第1章:月下の食卓
空はほとんど夜の帳に包まれ、地平線にだけ淡い青の残光が散っていた。初月の光に照らされ、空には白い雲の列がまだ見え、雲に遮られていない部分には星々が瞬いている。
「すごくいい匂い……!」ルシウスは鼻をピクピクさせ、まるで獲物の匂いを嗅ぎつけた猟犬のように辺りを見回した。「まさか、この辺りに誰か住んでいるのか?」
魔王は口元に微かな笑みを浮かべた。「そう簡単にはごまかせないようね。ベアトリスにはすでに野獣の肉の用意をさせてあるの。オーレヴィアでのご馳走は叶わなかったけど、約束は果たしたわ」
「いつ食べられるんだ?」ルシウスは手を揉み、目を輝かせた。
魔王は首をかしげ、大きめの声で叫ぶ。「ベアトリス、彼がいつ食べられるかって聞いてるわよ」
遠くの焚き火のそばから声が返る。「もうすぐです。こちらにどうぞ」
二人は敷かれた毛布の上に座り、ベアトリスが鍋から濃厚なスープをすくい取り、差し出した。「前菜は茸と野菜の鹿肉煮込みスープです。どうぞお召し上がりください」
ニクシアはスプーンのスープを軽く吹き、ルシウスは我慢できずにそのまま口に運ぶ。
「熱っっっ!」舌を出しながら叫ぶルシウス。
「落ち着いて、落ち着いて。急ぎすぎよ」魔王はため息混じりに頭を振り、ゆったりとスープを吹きながら言った。「舌を治療した方がいいわね。自然に治るのを待つこともできるけど、そうすると今夜の美味しさが半減してしまうわ」
「そんな使い方もあるのか……」ルシウスは刻印を口元に当て、眩い光を爆発させ、キャンプ全体を照らした。

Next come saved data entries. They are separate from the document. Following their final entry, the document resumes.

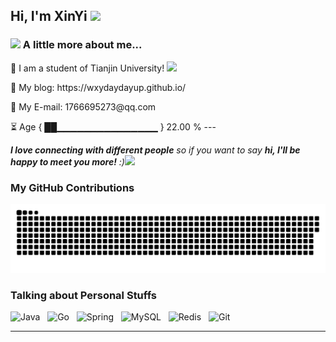 <h2>Hi, I'm XinYi <img src="https://github.githubassets.com/images/mona-whisper.gif" height="24" /></h2>

### <img src="https://media.giphy.com/media/mGcNjsfWAjY5AEZNw6/giphy.gif" width="50">  A little more about me...  
<p>💖 I am a student of Tianjin University! <img src="https://media.giphy.com/media/WUlplcMpOCEmTGBtBW/giphy.gif" width="30"> </p>
<p>💖 My blog: https://wxydaydayup.github.io/  </p>        
<p>💖 My E-mail: 1766695273@qq.com </p>      
⏳ Age { ██▁▁▁▁▁▁▁▁▁▁▁▁▁▁▁ } 22.00 %
---

 <em><b>I love connecting with different people</b> so if you want to say <b>hi, I'll be happy to meet you more!</b> :)</em><img src="https://media.giphy.com/media/LnQjpWaON8nhr21vNW/giphy.gif" width="60">

### My GitHub Contributions    
![](https://github.com/wxydaydayup/wxydaydayup/blob/master/assets/github-contribution-grid-snake.svg)  
### Talking about Personal Stuffs  
![Java](https://img.shields.io/badge/-Java-green?style=social&logo=OpenJDK)&nbsp;&nbsp;
![Go](https://img.shields.io/badge/-Go-black?logo=go&style=social)&nbsp;&nbsp;
![Spring](https://img.shields.io/badge/-Spring-lightgrey?style=social&logo=Spring)&nbsp;&nbsp;
![MySQL](https://img.shields.io/badge/-MySQL-black?logo=mysql&style=social)&nbsp;&nbsp;
![Redis](https://img.shields.io/badge/-Redis-lightgrey?style=social&logo=Redis)&nbsp;&nbsp;
![Git](https://img.shields.io/badge/-Git-black?logo=git&style=social) 

---
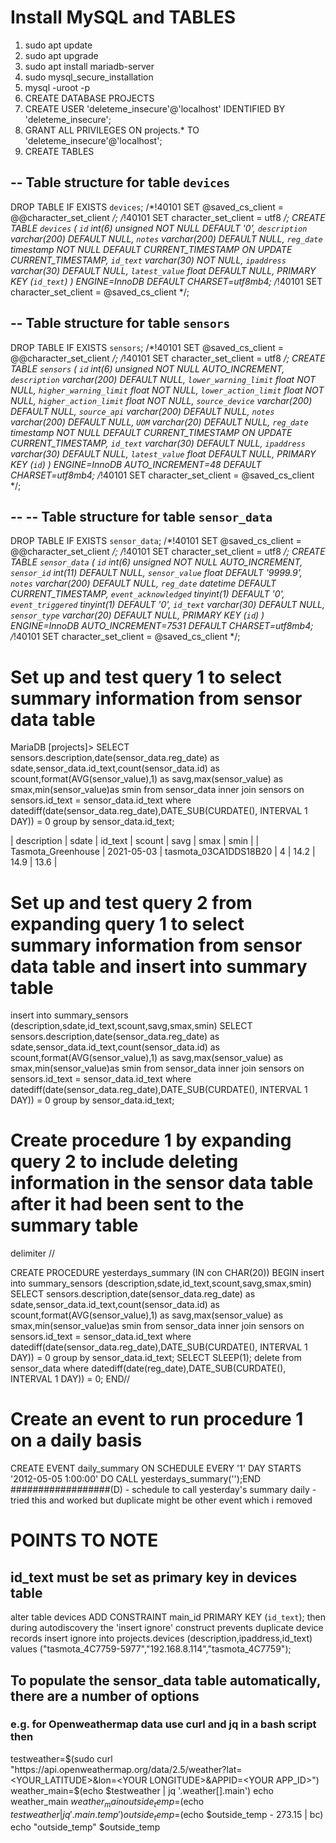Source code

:# Install MySQL and TABLES
1) sudo apt update
2) sudo apt upgrade
3) sudo apt install mariadb-server
4) sudo mysql_secure_installation
5) mysql -uroot -p
6) CREATE DATABASE PROJECTS
7) CREATE USER 'deleteme_insecure'@'localhost' IDENTIFIED BY 'deleteme_insecure';
8) GRANT ALL PRIVILEGES ON projects.* TO 'deleteme_insecure'@'localhost';
9) CREATE TABLES



-- Table structure for table `devices`
--

DROP TABLE IF EXISTS `devices`;
/*!40101 SET @saved_cs_client     = @@character_set_client */;
/*!40101 SET character_set_client = utf8 */;
CREATE TABLE `devices` (
  `id` int(6) unsigned NOT NULL DEFAULT '0',
  `description` varchar(200) DEFAULT NULL,
  `notes` varchar(200) DEFAULT NULL,
  `reg_date` timestamp NOT NULL DEFAULT CURRENT_TIMESTAMP ON UPDATE CURRENT_TIMESTAMP,
  `id_text` varchar(30) NOT NULL,
  `ipaddress` varchar(30) DEFAULT NULL,
  `latest_value` float DEFAULT NULL,
  PRIMARY KEY (`id_text`)
) ENGINE=InnoDB DEFAULT CHARSET=utf8mb4;
/*!40101 SET character_set_client = @saved_cs_client */;

-- Table structure for table `sensors`
--

DROP TABLE IF EXISTS `sensors`;
/*!40101 SET @saved_cs_client     = @@character_set_client */;
/*!40101 SET character_set_client = utf8 */;
CREATE TABLE `sensors` (
  `id` int(6) unsigned NOT NULL AUTO_INCREMENT,
  `description` varchar(200) DEFAULT NULL,
  `lower_warning_limit` float NOT NULL,
  `higher_warning_limit` float NOT NULL,
  `lower_action_limit` float NOT NULL,
  `higher_action_limit` float NOT NULL,
  `source_device` varchar(200) DEFAULT NULL,
  `source_api` varchar(200) DEFAULT NULL,
  `notes` varchar(200) DEFAULT NULL,
  `UOM` varchar(20) DEFAULT NULL,
  `reg_date` timestamp NOT NULL DEFAULT CURRENT_TIMESTAMP ON UPDATE CURRENT_TIMESTAMP,
  `id_text` varchar(30) DEFAULT NULL,
  `ipaddress` varchar(30) DEFAULT NULL,
  `latest_value` float DEFAULT NULL,
  PRIMARY KEY (`id`)
) ENGINE=InnoDB AUTO_INCREMENT=48 DEFAULT CHARSET=utf8mb4;
/*!40101 SET character_set_client = @saved_cs_client */;

--
-- Table structure for table `sensor_data`
--

DROP TABLE IF EXISTS `sensor_data`;
/*!40101 SET @saved_cs_client     = @@character_set_client */;
/*!40101 SET character_set_client = utf8 */;
CREATE TABLE `sensor_data` (
  `id` int(6) unsigned NOT NULL AUTO_INCREMENT,
  `sensor_id` int(11) DEFAULT NULL,
  `sensor_value` float DEFAULT '9999.9',
  `notes` varchar(200) DEFAULT NULL,
  `reg_date` datetime DEFAULT CURRENT_TIMESTAMP,
  `event_acknowledged` tinyint(1) DEFAULT '0',
  `event_triggered` tinyint(1) DEFAULT '0',
  `id_text` varchar(30) DEFAULT NULL,
  `sensor_type` varchar(20) DEFAULT NULL,
  PRIMARY KEY (`id`)
) ENGINE=InnoDB AUTO_INCREMENT=7531 DEFAULT CHARSET=utf8mb4;
/*!40101 SET character_set_client = @saved_cs_client */;

# Set up and test query 1 to select summary information from sensor data table 
MariaDB [projects]> SELECT sensors.description,date(sensor_data.reg_date) as sdate,sensor_data.id_text,count(sensor_data.id) as scount,format(AVG(sensor_value),1) as savg,max(sensor_value) as smax,min(sensor_value)as smin from sensor_data inner join sensors on sensors.id_text = sensor_data.id_text where datediff(date(sensor_data.reg_date),DATE_SUB(CURDATE(), INTERVAL 1 DAY)) = 0 group by sensor_data.id_text;

| description            | sdate      | id_text                 | scount | savg | smax | smin |
| Tasmota_Greenhouse     | 2021-05-03 | tasmota_03CA1DDS18B20   |      4 | 14.2 | 14.9 | 13.6 |




# Set up and test query 2 from expanding query 1 to select summary information from sensor data table and insert into summary table
insert into summary_sensors (description,sdate,id_text,scount,savg,smax,smin) SELECT sensors.description,date(sensor_data.reg_date) as sdate,sensor_data.id_text,count(sensor_data.id) as scount,format(AVG(sensor_value),1) as savg,max(sensor_value) as smax,min(sensor_value)as smin from sensor_data inner join sensors on sensors.id_text = sensor_data.id_text where datediff(date(sensor_data.reg_date),DATE_SUB(CURDATE(), INTERVAL 1 DAY)) = 0 group by sensor_data.id_text;


# Create procedure 1 by expanding query 2 to include deleting information in the sensor data table after it had been sent to the summary table
delimiter //

CREATE PROCEDURE yesterdays_summary (IN con CHAR(20)) BEGIN insert into summary_sensors (description,sdate,id_text,scount,savg,smax,smin) SELECT sensors.description,date(sensor_data.reg_date) as sdate,sensor_data.id_text,count(sensor_data.id) as scount,format(AVG(sensor_value),1) as savg,max(sensor_value) as smax,min(sensor_value)as smin from sensor_data inner join sensors on sensors.id_text = sensor_data.id_text where datediff(date(sensor_data.reg_date),DATE_SUB(CURDATE(), INTERVAL 1 DAY)) = 0 group by sensor_data.id_text; SELECT SLEEP(1); delete from sensor_data where datediff(date(reg_date),DATE_SUB(CURDATE(), INTERVAL 1 DAY)) = 0; END//



# Create an event to run procedure 1 on a daily basis
CREATE EVENT daily_summary ON SCHEDULE EVERY '1' DAY STARTS '2012-05-05 1:00:00' DO CALL yesterdays_summary('');END
##################(D) - schedule to call yesterday's summary daily - tried this and worked but duplicate might be other event which i removed

# POINTS TO NOTE 
## id_text must be set as primary key in devices table 
alter table devices ADD CONSTRAINT main_id PRIMARY KEY (`id_text`);
then during autodiscovery the 'insert ignore' construct prevents duplicate device records
insert ignore into projects.devices (description,ipaddress,id_text) values ("tasmota_4C7759-5977","192.168.8.114","tasmota_4C7759");

## To populate the sensor_data table automatically, there are a number of options
### e.g. for Openweathermap data use curl and jq in a bash script then 

testweather=$(sudo curl "https://api.openweathermap.org/data/2.5/weather?lat=<YOUR_LATITUDE>&lon=<YOUR LONGITUDE>&APPID=<YOUR APP_ID>")
weather_main=$(echo $testweather | jq '.weather[].main')
echo weather_main $weather_main
outside_temp=$(echo $testweather | jq '.main.temp')
outside_temp=$(echo $outside_temp - 273.15 | bc)
echo "outside_temp" $outside_temp


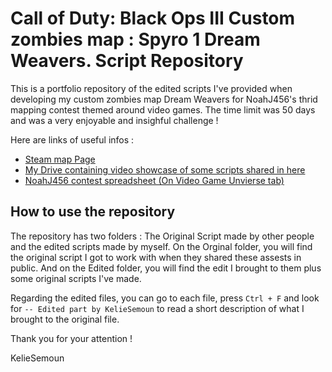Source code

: # Call of Duty: Black Ops III Custom zombies map : Spyro 1 Dream Weavers. Script Repository

This is a portfolio repository of the edited scripts I've provided when developing my custom zombies map Dream Weavers for NoahJ456's thrid mapping contest themed around video games. The time limit was 50 days and was a very enjoyable and insighful challenge !

Here are links of useful infos :
* [Steam map Page](https://steamcommunity.com/sharedfiles/filedetails/?id=3236139468)
* [My Drive containing video showcase of some scripts shared in here](https://drive.google.com/drive/folders/1VoH1eAwojs38X9H_Sy3CJd9kyWczbvZb?usp=drive_link)
* [NoahJ456 contest spreadsheet (On Video Game Unvierse tab)](https://docs.google.com/spreadsheets/d/1Ize8nl0I6UHCBCMuJ_ko6cjrJ-S3H0v8btNZxwSLEFg/edit?gid=1644415911#gid=1644415911)

## How to use the repository

The repository has two folders : The Original Script made by other people and the edited scripts made by myself. On the Orginal folder, you will find the original script I got to work with when they shared these assests in public. And on the Edited folder, you will find the edit I brought to them plus some original scripts I've made.

Regarding the edited files, you can go to each file, press `Ctrl + F` and look for `-- Edited part by KelieSemoun` to read a short description of what I brought to the original file.

Thank you for your attention !

KelieSemoun
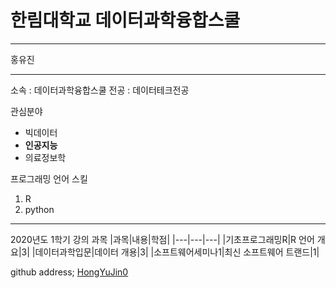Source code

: # 한림대학교 데이터과학융합스쿨
---

홍유진

---

소속 : 데이터과학융합스쿨
전공 : 데이터테크전공

관심분야
* 빅데이터
* **인공지능**
* 의료정보학

프로그래밍 언어 스킬
1. R
2. python

---------------

2020년도 1학기 강의 과목
|과목|내용|학점|
|---|---|---|
|기초프로그래밍R|R 언어 개요|3|
|데이터과학입문|데이터 개용|3|
|소프트웨어세미나1|최신 소프트웨어 트랜드|1|


github address; [HongYuJin0][github]

[github]:http://github.com/HongYUjin0
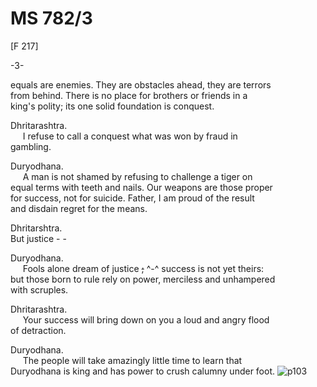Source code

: # MS 782/3

[F 217]

-3-

equals are enemies. They are obstacles ahead, they are terrors \
from behind. There is no place for brothers or friends in a \
king's polity; its one solid foundation is conquest. 

Dhritarashtra. \
&nbsp;&nbsp;&nbsp;&nbsp;&nbsp;I refuse to call a conquest what was won by fraud in \
gambling.

Duryodhana. \
&nbsp;&nbsp;&nbsp;&nbsp;&nbsp;A man is not shamed by refusing to challenge a tiger on \
equal terms with teeth and nails. Our weapons are those proper \
for success, not for suicide. Father, I am proud of
the result \
and disdain regret for the means. 

Dhritarshtra. \
But justice - - 

Duryodhana. \
&nbsp;&nbsp;&nbsp;&nbsp;&nbsp;Fools alone dream of justice ~~;~~ ^-^ success is not yet theirs: \
but those born to rule rely on power, merciless and unhampered \
with scruples. 

Dhritarashtra. \
&nbsp;&nbsp;&nbsp;&nbsp;&nbsp;Your success will bring down on you a loud and angry flood \
of detraction. 

Duryodhana. \
&nbsp;&nbsp;&nbsp;&nbsp;&nbsp;The people will take amazingly little time to learn that \
Duryodhana is king and has power to crush calumny
under foot.
![p103](MS782_3-103.jpg)
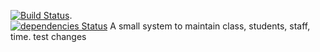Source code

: [![Build Status](https://dev.azure.com/johnpaulk/alpha/_apis/build/status/jkomban.attendance-management-client?branchName=master)](https://dev.azure.com/johnpaulk/alpha/_build/latest?definitionId=3&branchName=master).  
[![dependencies Status](https://david-dm.org/jkomban/attendance-management-client/status.svg)](https://david-dm.org/jkomban/attendance-management-client)
A small system to maintain class, students, staff, time.
test changes

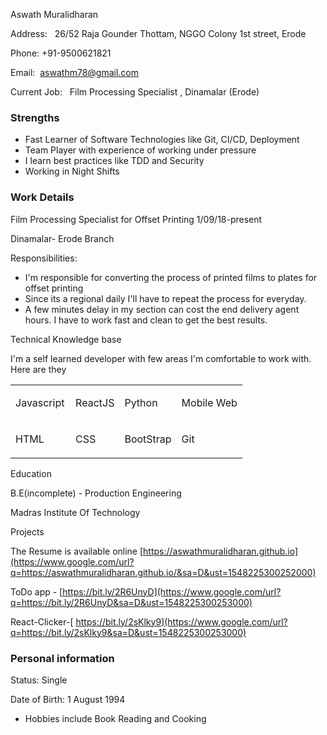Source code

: <span class="c3">Aswath Muralidharan</span>

<span class="c1"></span>

<span class="c15">Address:</span><span class="c1">   26/52 Raja Gounder Thottam, NGGO Colony 1st street, Erode</span>

<span class="c15">Phone:</span><span class="c1"> +91-9500621821</span>

<span class="c15">Email:</span><span class="c1">  aswathm78@gmail.com</span>

<span class="c15">Current Job:</span> <span class="c1">  Film Processing Specialist , Dinamalar (Erode)</span>

<span class="c1"></span>

### <span class="c5">Strengths</span>

*   <span class="c1">Fast Learner of Software Technologies like Git, CI/CD, Deployment</span>
*   <span class="c1">Team Player with experience of working under pressure</span>
*   <span class="c1">I learn best practices like TDD and Security</span>
*   <span class="c1">Working in Night Shifts</span>

### <span class="c5">Work Details</span>

<span class="c1">Film Processing Specialist for Offset Printing 1/09/18-present</span>

<span class="c1">Dinamalar- Erode Branch</span>

<span class="c1"></span>

<span class="c3">Responsibilities:</span>

*   <span class="c1">I'm responsible for converting the process of printed films to plates for offset printing</span>
*   <span class="c1">Since its a regional daily I'll have to repeat the process for everyday.</span>
*   <span class="c1">A few minutes delay in my section can cost the end delivery agent hours. I have to work fast and clean to get the best results.</span>

<span class="c1"></span>

<span class="c3">Technical Knowledge base</span>

<span class="c1"></span>

<span class="c1">I'm a self learned developer with few areas I'm comfortable to work with. Here are they</span>

<span class="c1"></span>

<span class="c7"></span>

<a id="t.ad5fca30bf43e04d267265df212eeff744988aff"></a><a id="t.0"></a>

<table class="c12">

<tbody>

<tr class="c21">

<td class="c6" colspan="1" rowspan="1">

<span class="c7">Javascript</span>

</td>

<td class="c14" colspan="1" rowspan="1">

<span class="c7">ReactJS</span>

</td>

<td class="c14" colspan="1" rowspan="1">

<span class="c7">Python</span>

</td>

<td class="c22" colspan="1" rowspan="1">

<span class="c7">Mobile Web</span>

<span class="c7"></span>

</td>

</tr>

<tr class="c13">

<td class="c6" colspan="1" rowspan="1">

<span class="c7">HTML        </span>

</td>

<td class="c14" colspan="1" rowspan="1">

<span class="c7">CSS</span>

</td>

<td class="c14" colspan="1" rowspan="1">

<span class="c7">BootStrap</span>

</td>

<td class="c23" colspan="1" rowspan="1">

<span class="c7">Git</span>

<span class="c7"></span>

</td>

</tr>

</tbody>

</table>

<span class="c7"></span>

<span class="c1"></span>

<span class="c1"></span>

<span class="c3">Education</span>

<span class="c1">B.E(incomplete) - Production Engineering</span>

<span class="c1">Madras Institute Of Technology</span>

<span class="c1"></span>

<span class="c3"></span>

<span class="c3">Projects</span>

<span class="c9">The Resume is available online</span> <span class="c11 c9 c20">[https://aswathmuralidharan.github.io](https://www.google.com/url?q=https://aswathmuralidharan.github.io/&sa=D&ust=1548225300252000)</span>

<span class="c9">ToDo app -</span> <span class="c11 c9">[https://bit.ly/2R6UnyD](https://www.google.com/url?q=https://bit.ly/2R6UnyD&sa=D&ust=1548225300253000)</span>

<span class="c9">React-Clicker-</span><span class="c9 c11">[ https://bit.ly/2sKlky9](https://www.google.com/url?q=https://bit.ly/2sKlky9&sa=D&ust=1548225300253000)</span>

<span class="c1"></span>

### <span class="c5">Personal information</span>

<span class="c1">Status: Single</span>

<span class="c1">Date of Birth: 1 August 1994</span>

*   <span class="c1">Hobbies include Book Reading and Cooking</span>

<span class="c1"></span>
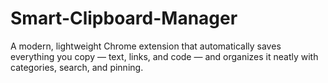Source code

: # Smart-Clipboard-Manager
A modern, lightweight Chrome extension that automatically saves everything you copy — text, links, and code — and organizes it neatly with categories, search, and pinning.
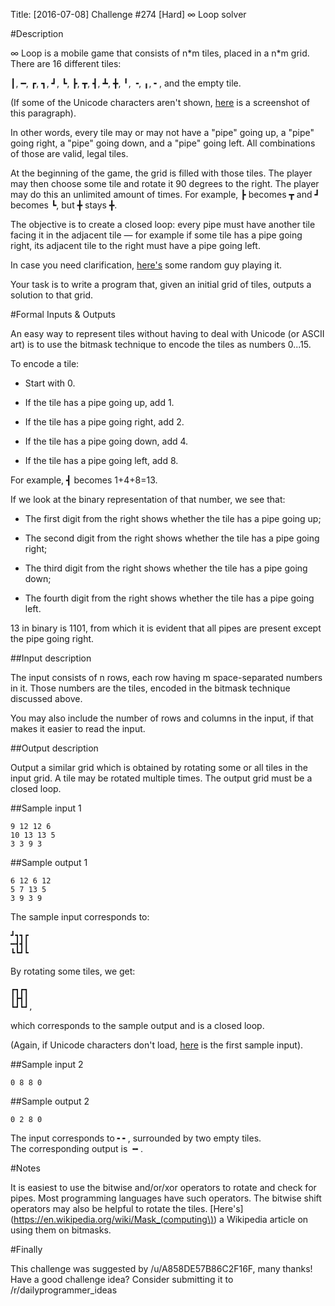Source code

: Title: [2016-07-08] Challenge #274 [Hard] ∞ Loop solver

#Description

∞ Loop is a mobile game that consists of n\*m tiles, placed in a n\*m grid. There are 16 different tiles:

┃, ━, ┏, ┓, ┛, ┗, ┣, ┳, ┫, ┻, ╋, ╹, ╺, ╻, ╸, and the empty tile.

(If some of the Unicode characters aren't shown, [here](http://i.imgur.com/PWyeW5r.png) is a screenshot of this paragraph).

In other words, every tile may or may not have a "pipe" going up, a "pipe" going right, a "pipe" going down, and a "pipe" going left. All combinations of those are valid, legal tiles.

At the beginning of the game, the grid is filled with those tiles. The player may then choose some tile and rotate it 90 degrees to the right. The player may do this an unlimited amount of times. For example, ┣ becomes ┳ and ┛ becomes ┗, but ╋ stays ╋.

The objective is to create a closed loop: every pipe must have another tile facing it in the adjacent tile — for example if some tile has a pipe going right, its adjacent tile to the right must have a pipe going left. 

In case you need clarification, [here's](https://www.youtube.com/watch?v=TlR1hfiIk10) some random guy playing it.

Your task is to write a program that, given an initial grid of tiles, outputs a solution to that grid.

#Formal Inputs &amp; Outputs

An easy way to represent tiles without having to deal with Unicode (or ASCII art) is to use the bitmask technique to encode the tiles as numbers 0...15. 

To encode a tile:  

* Start with 0.  

* If the tile has a pipe going up, add 1.  

* If the tile has a pipe going right, add 2.  

* If the tile has a pipe going down, add 4.  

* If the tile has a pipe going left, add 8.  

For example, ┫ becomes 1+4+8=13.

If we look at the binary representation of that number, we see that:  

* The first digit from the right shows whether the tile has a pipe going up;  

* The second digit from the right shows whether the tile has a pipe going right;   

* The third digit from the right shows whether the tile has a pipe going down;  

* The fourth digit from the right shows whether the tile has a pipe going left.  

13 in binary is 1101, from which it is evident that all pipes are present except the pipe going right.

##Input description

The input consists of n rows, each row having m space-separated numbers in it. Those numbers are the tiles, encoded in the bitmask technique discussed above.

You may also include the number of rows and columns in the input, if that makes it easier to read the input.

##Output description

Output a similar grid which is obtained by rotating some or all tiles in the input grid. A tile may be rotated multiple times. The output grid must be a closed loop.

##Sample input 1

    9 12 12 6
    10 13 13 5
    3 3 9 3

##Sample output 1

    6 12 6 12
    5 7 13 5
    3 9 3 9

The sample input corresponds to:

    ┛┓┓┏
    ━┫┫┃
    ┗┗┛┗

By rotating some tiles, we get:

    ┏┓┏┓
    ┃┣┫┃
    ┗┛┗┛,

which corresponds to the sample output and is a closed loop.

(Again, if Unicode characters don't load, [here](http://i.imgur.com/lqCGY3e.png) is the first sample input).

##Sample input 2

    0 8 8 0

##Sample output 2

    0 2 8 0

The input corresponds to ╸╸, surrounded by two empty tiles.  
The corresponding output is ╺╸.

#Notes

It is easiest to use the bitwise and/or/xor operators to rotate and check for pipes. Most programming languages have such operators. The bitwise shift operators may also be helpful to rotate the tiles. [Here's](https://en.wikipedia.org/wiki/Mask_(computing\)) a Wikipedia article on using them on bitmasks.

#Finally

This challenge was suggested by /u/A858DE57B86C2F16F, many thanks! Have a good challenge idea?   Consider submitting it to /r/dailyprogrammer_ideas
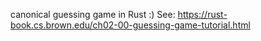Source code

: canonical guessing game in Rust :)
See: https://rust-book.cs.brown.edu/ch02-00-guessing-game-tutorial.html
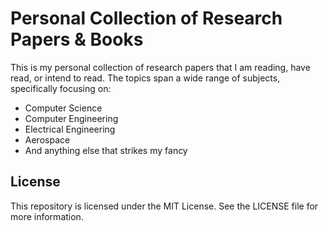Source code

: # Personal Collection of Research Papers & Books

This is my personal collection of research papers that I am reading, have read, or intend to read. The topics span a wide range of subjects, specifically focusing on:

- Computer Science
- Computer Engineering
- Electrical Engineering
- Aerospace
- And anything else that strikes my fancy

## License

This repository is licensed under the MIT License. See the LICENSE file for more information.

ニクシアは目を細める。「その程度の小さな傷で、そんなに魔力使う必要ある?」優雅にスープを一口すすりながら、「いきなり明るすぎて、目がくらみそうだわ」
「すみません、魔力の扱いにまだ慣れてなくて……」ルシウスは頭をかきながら笑う。
二人がスープを味わう間、魔王の後ろに立つ女僕が説明を始めた。「このスープには特別に鹿の血や骨髄、アーティチョーク、夜光草、ツリカサタケを加えています。どれも魔力の回復と蓄積に非常に効果的です」
魔王は頷き、スプーンを使って鍋のスープをさっと指さした。「たくさん飲むのよ。これが特別な指示よ。次は自分の魔力で身体を強化する段階だから」
「なるほど、それならしっかり補給しないとね」ルシウスは最後のスープを飲み干し、女僕に碗を差し出す。「もう一杯」
「次はメインディッシュだ」
ベアトリスが指先を軽く振ると、もう一つの焚き火の上で、黄金色に香ばしく焼かれたリブが空中を飛び、大皿の上に安定して落ちた。脂身はまだジュージューと音を立て、滴る油が光る。一本一本の肋骨は手に持ちやすいようにきれいに分けられ、下の肉も削ぎ落とされていた。
「香脂鹿リブです」
ベアトリスは礼儀正しく料理を二人に差し出す。
席についたまま、女中は説明を続けた。
「このリブはローズマリーとセージのみじん切りに、野生ベリー、精製塩、クミン、野蒜を混ぜた刷り汁を何度も塗って焼き上げています」
二十分後、ルシウスは地面に倒れ込み、四肢を広げて、膨れ上がった腹を落ち着けようとした。
ニクシアは一本の肋骨を置き、軽くうなずいた。すると女中は手拭いを魔王に手渡す。魔王は口元を軽く拭い、優雅に落ち着いて座った。
「最後はデザート、旬の果物の盛り合わせです」
そう言って、バスケットを置く。
「森で採取したリンゴ、梨、プラム、杏、そしていくつかの野生ベリーです」
さらに女中は一つの碗を持ってきた。碗には真っ白な小さな丸い実がいっぱい入っている。
「これは皮を剥いた北境山脈産の雪蓮です。魔力含有量が非常に高い」
「雪蓮は雪が降る山頂でしか育ちません。短期間で手に入るものではないでしょうね」
ニクシアは碗から一粒取り、口に放り込んだ。
「おっしゃる通りです。オレヴィアの市場で入手し、魔法で保鮮された箱にずっと保存してありました」
「おおお——これで最後だぞ」
魔王は地面に倒れたルシウスに、だらりと声をかけた。
ルシウスもまた、苦労しながら這い上がり、今日の野宴を締めくくった。